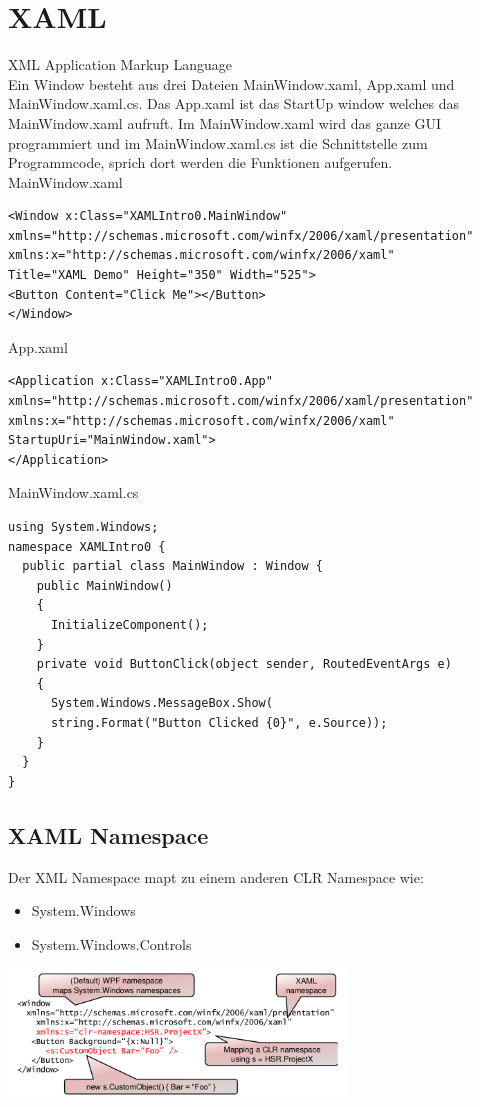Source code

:\section{XAML}
XML Application Markup Language\\

Ein Window besteht aus drei Dateien MainWindow.xaml, App.xaml und MainWindow.xaml.cs.
Das App.xaml ist das StartUp window welches das MainWindow.xaml aufruft. Im MainWindow.xaml wird
das ganze GUI programmiert und im MainWindow.xaml.cs ist die Schnittstelle zum Programmcode, sprich
dort werden die Funktionen aufgerufen.\\

MainWindow.xaml
\begin{lstlisting}[style=CSharp]
<Window x:Class="XAMLIntro0.MainWindow"
xmlns="http://schemas.microsoft.com/winfx/2006/xaml/presentation"
xmlns:x="http://schemas.microsoft.com/winfx/2006/xaml"
Title="XAML Demo" Height="350" Width="525">
<Button Content="Click Me"></Button>
</Window>
\end{lstlisting}

App.xaml
\begin{lstlisting}[style=CSharp]
<Application x:Class="XAMLIntro0.App"
xmlns="http://schemas.microsoft.com/winfx/2006/xaml/presentation"
xmlns:x="http://schemas.microsoft.com/winfx/2006/xaml"
StartupUri="MainWindow.xaml">
</Application>
\end{lstlisting}

MainWindow.xaml.cs
\begin{lstlisting}[style=CSharp]
using System.Windows;
namespace XAMLIntro0 {
  public partial class MainWindow : Window {
    public MainWindow()
    {
      InitializeComponent();
    }
    private void ButtonClick(object sender, RoutedEventArgs e)
    {
      System.Windows.MessageBox.Show(
      string.Format("Button Clicked {0}", e.Source));
    }
  }
}
\end{lstlisting}

\subsection{XAML Namespace }
\begin{multicols}{2}

Der XML Namespace mapt zu einem anderen CLR Namespace wie:
\begin{itemize}
  \item System.Windows
  \item System.Windows.Controls
\end{itemize}

\columnbreak

\includegraphics[width=9cm]{images/XAML/namespaces}
\end{multicols}

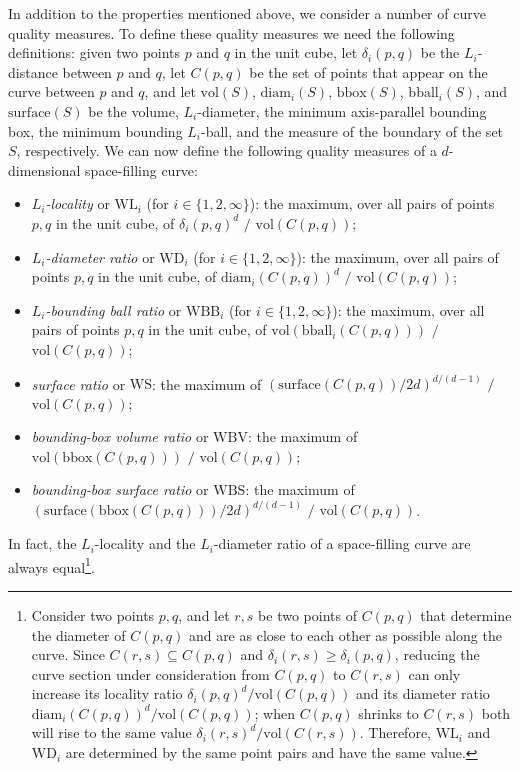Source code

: \documentclass[11pt,a4paper]{article}
\def\WS{\ensuremath{\mathrm{WS}}\xspace}
\def\WBV{\ensuremath{\mathrm{WBV}}\xspace}
\def\WBS{\ensuremath{\mathrm{WBS}}\xspace}
\def\bbox{\ensuremath{\mathrm{bbox}}\xspace}
\begin{document}
In addition to the properties mentioned above, we consider a number of curve quality measures. To define these quality measures we need the following definitions: given two points $p$ and $q$ in the unit cube, let $\delta_i(p,q)$ be the $L_i$-distance between $p$ and $q$, let $C(p,q)$ be the set of points that appear on the curve between $p$ and $q$, and let $\mathrm{vol}(S)$, $\mathrm{diam}_i(S)$, $\bbox(S)$, $\mathrm{bball}_i(S)$, and $\mathrm{surface}(S)$ be the volume, $L_i$-diameter, the minimum axis-parallel bounding box, the minimum bounding $L_i$-ball, and the measure of the boundary of the set $S$, respectively. We can now define the following quality measures of a $d$-dimensional space-filling curve:\begin{itemize}
\item \emph{$L_i$-locality} or $\mathrm{WL}_i$ (for $i \in \{1,2,\infty\}$): the maximum, over all pairs of points $p,q$ in the unit cube, of $\delta_i(p,q)^d$ $/$ $\mathrm{vol}(C(p,q))$;
\item \emph{$L_i$-diameter ratio} or $\mathrm{WD}_i$ (for $i \in \{1,2,\infty\}$): the maximum, over all pairs of points $p,q$ in the unit cube, of $\mathrm{diam}_i(C(p,q))^d$ $/$ $\mathrm{vol}(C(p,q))$;
\item \emph{$L_i$-bounding ball ratio} or $\mathrm{WBB}_i$ (for $i \in \{1,2,\infty\}$): the maximum, over all pairs of points $p,q$ in the unit cube, of $\mathrm{vol}(\mathrm{bball}_i(C(p,q)))$ $/$ $\mathrm{vol}(C(p,q))$;
\item \emph{surface ratio} or \WS: the maximum of $(\mathrm{surface}(C(p,q))/2d)^{d/(d-1)}$ $/$ $\mathrm{vol}(C(p,q))$;
\item \emph{bounding-box volume ratio} or \WBV: the maximum of $\mathrm{vol}(\mathrm{bbox}(C(p,q)))$ $/$ $\mathrm{vol}(C(p,q))$;
\item \emph{bounding-box surface ratio} or \WBS: the maximum of $(\mathrm{surface}(\mathrm{bbox}(C(p,q)))/2d)^{d/(d-1)}$ $/$ $\mathrm{vol}(C(p,q))$.
\end{itemize}
In fact, the $L_i$-locality and the $L_i$-diameter ratio of a space-filling curve are always equal\footnote
{Consider two points $p,q$, and let $r,s$ be two points of $C(p,q)$ that determine the diameter of $C(p,q)$ and are as close to each other as possible along the curve. Since $C(r,s) \subseteq C(p,q)$ and $\delta_i(r,s) \geq \delta_i(p,q)$, reducing the curve section under consideration from $C(p,q)$ to $C(r,s)$ can only increase its locality ratio $\delta_i(p,q)^d / \mathrm{vol}(C(p,q))$ and its diameter ratio $\mathrm{diam}_i(C(p,q))^d / \mathrm{vol}(C(p,q))$; when $C(p,q)$ shrinks to $C(r,s)$ both will rise to the same value $\delta_i(r,s)^d / \mathrm{vol}(C(r,s))$. Therefore, $\mathrm{WL}_i$ and $\mathrm{WD}_i$ are determined by the same point pairs and have the same value.}.
\end{document}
__________
WORK INSTRUCTION
Reproduce all the data as it stands. The pictures are not part of the copy.

WRITTEN REPLY
Source code

:\section{XAML}
XML Application Markup Language\\

Ein Window besteht aus drei Dateien MainWindow.xaml, App.xaml und MainWindow.xaml.cs.
Das App.xaml ist das StartUp window welches das MainWindow.xaml aufruft. Im MainWindow.xaml wird
das ganze GUI programmiert und im MainWindow.xaml.cs ist die Schnittstelle zum Programmcode, sprich
dort werden die Funktionen aufgerufen.\\

MainWindow.xaml
\begin{lstlisting}[style=CSharp]
<Window x:Class="XAMLIntro0.MainWindow"
xmlns="http://schemas.microsoft.com/winfx/2006/xaml/presentation"
xmlns:x="http://schemas.microsoft.com/winfx/2006/xaml"
Title="XAML Demo" Height="350" Width="525">
<Button Content="Click Me"></Button>
</Window>
\end{lstlisting}

App.xaml
\begin{lstlisting}[style=CSharp]
<Application x:Class="XAMLIntro0.App"
xmlns="http://schemas.microsoft.com/winfx/2006/xaml/presentation"
xmlns:x="http://schemas.microsoft.com/winfx/2006/xaml"
StartupUri="MainWindow.xaml">
</Application>
\end{lstlisting}

MainWindow.xaml.cs
\begin{lstlisting}[style=CSharp]
using System.Windows;
namespace XAMLIntro0 {
  public partial class MainWindow : Window {
    public MainWindow()
    {
      InitializeComponent();
    }
    private void ButtonClick(object sender, RoutedEventArgs e)
    {
      System.Windows.MessageBox.Show(
      string.Format("Button Clicked {0}", e.Source));
    }
  }
}
\end{lstlisting}

\subsection{XAML Namespace }
\begin{multicols}{2}

Der XML Namespace mapt zu einem anderen CLR Namespace wie:
\begin{itemize}
  \item System.Windows
  \item System.Windows.Controls
\end{itemize}

\columnbreak

\includegraphics[width=9cm]{images/XAML/namespaces}
\end{multicols}

Source code

: \documentclass[11pt,a4paper]{article}
\def\WS{\ensuremath{\mathrm{WS}}\xspace}
\def\WBV{\ensuremath{\mathrm{WBV}}\xspace}
\def\WBS{\ensuremath{\mathrm{WBS}}\xspace}
\def\bbox{\ensuremath{\mathrm{bbox}}\xspace}
\begin{document}
In addition to the properties mentioned above, we consider a number of curve quality measures. To define these quality measures we need the following definitions: given two points $p$ and $q$ in the unit cube, let $\delta_i(p,q)$ be the $L_i$-distance between $p$ and $q$, let $C(p,q)$ be the set of points that appear on the curve between $p$ and $q$, and let $\mathrm{vol}(S)$, $\mathrm{diam}_i(S)$, $\bbox(S)$, $\mathrm{bball}_i(S)$, and $\mathrm{surface}(S)$ be the volume, $L_i$-diameter, the minimum axis-parallel bounding box, the minimum bounding $L_i$-ball, and the measure of the boundary of the set $S$, respectively. We can now define the following quality measures of a $d$-dimensional space-filling curve:\begin{itemize}
\item \emph{$L_i$-locality} or $\mathrm{WL}_i$ (for $i \in \{1,2,\infty\}$): the maximum, over all pairs of points $p,q$ in the unit cube, of $\delta_i(p,q)^d$ $/$ $\mathrm{vol}(C(p,q))$;
\item \emph{$L_i$-diameter ratio} or $\mathrm{WD}_i$ (for $i \in \{1,2,\infty\}$): the maximum, over all pairs of points $p,q$ in the unit cube, of $\mathrm{diam}_i(C(p,q))^d$ $/$ $\mathrm{vol}(C(p,q))$;
\item \emph{$L_i$-bounding ball ratio} or $\mathrm{WBB}_i$ (for $i \in \{1,2,\infty\}$): the maximum, over all pairs of points $p,q$ in the unit cube, of $\mathrm{vol}(\mathrm{bball}_i(C(p,q)))$ $/$ $\mathrm{vol}(C(p,q))$;
\item \emph{surface ratio} or \WS: the maximum of $(\mathrm{surface}(C(p,q))/2d)^{d/(d-1)}$ $/$ $\mathrm{vol}(C(p,q))$;
\item \emph{bounding-box volume ratio} or \WBV: the maximum of $\mathrm{vol}(\mathrm{bbox}(C(p,q)))$ $/$ $\mathrm{vol}(C(p,q))$;
\item \emph{bounding-box surface ratio} or \WBS: the maximum of $(\mathrm{surface}(\mathrm{bbox}(C(p,q)))/2d)^{d/(d-1)}$ $/$ $\mathrm{vol}(C(p,q))$.
\end{itemize}
In fact, the $L_i$-locality and the $L_i$-diameter ratio of a space-filling curve are always equal\footnote
{Consider two points $p,q$, and let $r,s$ be two points of $C(p,q)$ that determine the diameter of $C(p,q)$ and are as close to each other as possible along the curve. Since $C(r,s) \subseteq C(p,q)$ and $\delta_i(r,s) \geq \delta_i(p,q)$, reducing the curve section under consideration from $C(p,q)$ to $C(r,s)$ can only increase its locality ratio $\delta_i(p,q)^d / \mathrm{vol}(C(p,q))$ and its diameter ratio $\mathrm{diam}_i(C(p,q))^d / \mathrm{vol}(C(p,q))$; when $C(p,q)$ shrinks to $C(r,s)$ both will rise to the same value $\delta_i(r,s)^d / \mathrm{vol}(C(r,s))$. Therefore, $\mathrm{WL}_i$ and $\mathrm{WD}_i$ are determined by the same point pairs and have the same value.}.
\end{document}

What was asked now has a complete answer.